* What needs to be done:
Working from the data below, write out exactly the lines from its first through the line that contains "## Installation &", both ends included and pictures omitted.

-- Stored data follows --

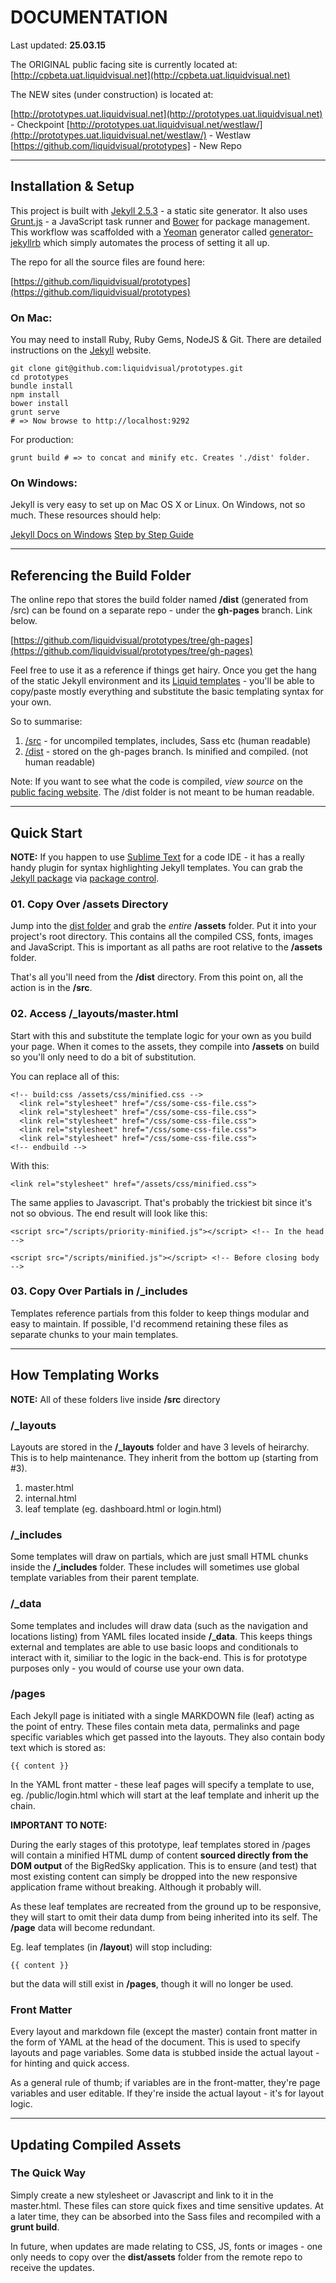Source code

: # DOCUMENTATION

Last updated: **25.03.15**

The ORIGINAL public facing site is currently located at:
[http://cpbeta.uat.liquidvisual.net](http://cpbeta.uat.liquidvisual.net)

The NEW sites (under construction) is located at:

[http://prototypes.uat.liquidvisual.net](http://prototypes.uat.liquidvisual.net) - Checkpoint
[http://prototypes.uat.liquidvisual.net/westlaw/](http://prototypes.uat.liquidvisual.net/westlaw/) - Westlaw
[https://github.com/liquidvisual/prototypes] - New Repo

---

## Installation &  Setup

This project is built with [Jekyll 2.5.3](http://jekyllrb.com) - a static site generator. It also uses [Grunt.js](http://gruntjs.com) - a JavaScript task runner and [Bower](http://bower.io) for package management. This workflow was scaffolded with a [Yeoman](http://yeoman.io) generator called [generator-jekyllrb](https://github.com/robwierzbowski/generator-jekyllrb) which simply automates the process of setting it all up.

The repo for all the source files are found here:

[https://github.com/liquidvisual/prototypes](https://github.com/liquidvisual/prototypes)

### On Mac:

You may need to install Ruby, Ruby Gems, NodeJS & Git. There are detailed instructions on the [Jekyll](http://jekyllrb.com/docs/installation/) website.

    git clone git@github.com:liquidvisual/prototypes.git
    cd prototypes
    bundle install
    npm install
    bower install
    grunt serve
    # => Now browse to http://localhost:9292

For production:

    grunt build # => to concat and minify etc. Creates './dist' folder.

### On Windows:

Jekyll is very easy to set up on Mac OS X or Linux. On Windows, not so much. These resources should help:

[Jekyll Docs on Windows](http://jekyllrb.com/docs/windows/#installation)
[Step by Step Guide](http://jekyll-windows.juthilo.com)

---

## Referencing the Build Folder

The online repo that stores the build folder named **/dist** (generated from /src) can be found on a separate repo - under the **gh-pages** branch. Link below.

[https://github.com/liquidvisual/prototypes/tree/gh-pages](https://github.com/liquidvisual/prototypes/tree/gh-pages)

Feel free to use it as a reference if things get hairy. Once you get the hang of the static Jekyll environment and its [Liquid templates](http://docs.shopify.com/themes/liquid-documentation/basics) - you'll be able to copy/paste mostly everything and substitute the basic templating syntax for your own.

So to summarise:

1. [/src](https://github.com/liquidvisual/prototypes) - for uncompiled templates, includes, Sass etc (human readable)
2. [/dist](https://github.com/liquidvisual/prototypes/tree/gh-pages) - stored on the gh-pages branch. Is minified and compiled. (not human readable)

Note: If you want to see what the code is compiled, *view source* on the [public facing website](http://bigredsky.uat.liquidvisual.net). The /dist folder is not meant to be human readable.

---

## Quick Start

**NOTE:** If you happen to use [Sublime Text](http://www.sublimetext.com/3) for a code IDE - it has a really handy plugin for syntax highlighting Jekyll templates. You can grab the [Jekyll package](https://sublime.wbond.net/packages/Jekyll) via [package control](https://sublime.wbond.net).

### 01. Copy Over /assets Directory

Jump into the [dist folder](https://github.com/liquidvisual/cp-beta/tree/gh-pages) and grab the *entire* **/assets** folder. Put it into your project's root directory. This contains all the compiled CSS, fonts, images and JavaScript. This is important as all paths are root relative to the **/assets** folder.

That's all you'll need from the **/dist** directory. From this point on, all the action is in the **/src**.

### 02. Access /_layouts/master.html

Start with this and substitute the template logic for your own as you build your page. When it comes to the assets, they compile into **/assets** on build so you'll only need to do a bit of substitution.

You can replace all of this:

    <!-- build:css /assets/css/minified.css -->
      <link rel="stylesheet" href="/css/some-css-file.css">
      <link rel="stylesheet" href="/css/some-css-file.css">
      <link rel="stylesheet" href="/css/some-css-file.css">
      <link rel="stylesheet" href="/css/some-css-file.css">
      <link rel="stylesheet" href="/css/some-css-file.css">
    <!-- endbuild -->

With this:

    <link rel="stylesheet" href="/assets/css/minified.css">

The same applies to Javascript. That's probably the trickiest bit since it's not so obvious. The end result will look like this:

    <script src="/scripts/priority-minified.js"></script> <!-- In the head -->

    <script src="/scripts/minified.js"></script> <!-- Before closing body -->

### 03. Copy Over Partials in /_includes

Templates reference partials from this folder to keep things modular and easy to maintain. If possible, I'd recommend retaining these files as separate chunks to your main templates.

---

## How Templating Works

**NOTE:** All of these folders live inside **/src** directory

### /_layouts

Layouts are stored in the **/_layouts** folder and have 3 levels of heirarchy. This is to help maintenance. They inherit from the bottom up (starting from #3).

1. master.html
2. internal.html
3. leaf template (eg. dashboard.html or login.html)

### /_includes

Some templates will draw on partials, which are just small HTML chunks inside the **/_includes** folder. These includes will sometimes use global template variables from their parent template.

### /_data

Some templates and includes will draw data (such as the navigation and locations listing) from YAML files located inside **/_data**. This keeps things external and templates are able to use basic loops and conditionals to interact with it, similiar to the logic in the back-end. This is for prototype purposes only - you would of course use your own data.


### /pages

Each Jekyll page is initiated with a single MARKDOWN file (leaf) acting as the point of entry. These files contain meta data, permalinks and page specific variables which get passed into the layouts. They also contain body text which is stored as:

    {{ content }}

In the YAML front matter - these leaf pages will specify a template to use, eg. /public/login.html which will start at the leaf template and inherit up the chain.

__IMPORTANT TO NOTE:__

During the early stages of this prototype, leaf templates stored in /pages will contain a minified HTML dump of content **sourced directly from the DOM output** of the BigRedSky application. This is to ensure (and test) that most existing content can simply be dropped into the new responsive application frame without breaking. Although it probably will.

As these leaf templates are recreated from the ground up to be responsive, they will start to omit their data dump from being inherited into its self. The **/page** data will become redundant.

Eg. leaf templates (in **/layout**) will stop including:

    {{ content }}

 but the data will still exist in **/pages**, though it will no longer be used.

### Front Matter

Every layout and markdown file (except the master) contain front matter in the form of YAML at the head of the document. This is used to specify layouts and page variables. Some data is stubbed inside the actual layout - for hinting and quick access.

As a general rule of thumb; if variables are in the front-matter, they're page variables and user editable. If they're inside the actual layout - it's for layout logic.

---

## Updating Compiled Assets

### The Quick Way

Simply create a new stylesheet or Javascript and link to it in the master.html. These files can store quick fixes and time sensitive updates. At a later time, they can be absorbed into the Sass files and recompiled with a **grunt build**.

In future, when updates are made relating to CSS, JS, fonts or images - one only needs to copy over the **dist/assets** folder from the remote repo to receive the updates.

-- Stored data concluded --

* Task response:
Source code

: # DOCUMENTATION

Last updated: **25.03.15**

The ORIGINAL public facing site is currently located at:
[http://cpbeta.uat.liquidvisual.net](http://cpbeta.uat.liquidvisual.net)

The NEW sites (under construction) is located at:

[http://prototypes.uat.liquidvisual.net](http://prototypes.uat.liquidvisual.net) - Checkpoint
[http://prototypes.uat.liquidvisual.net/westlaw/](http://prototypes.uat.liquidvisual.net/westlaw/) - Westlaw
[https://github.com/liquidvisual/prototypes] - New Repo

---

## Installation &  Setup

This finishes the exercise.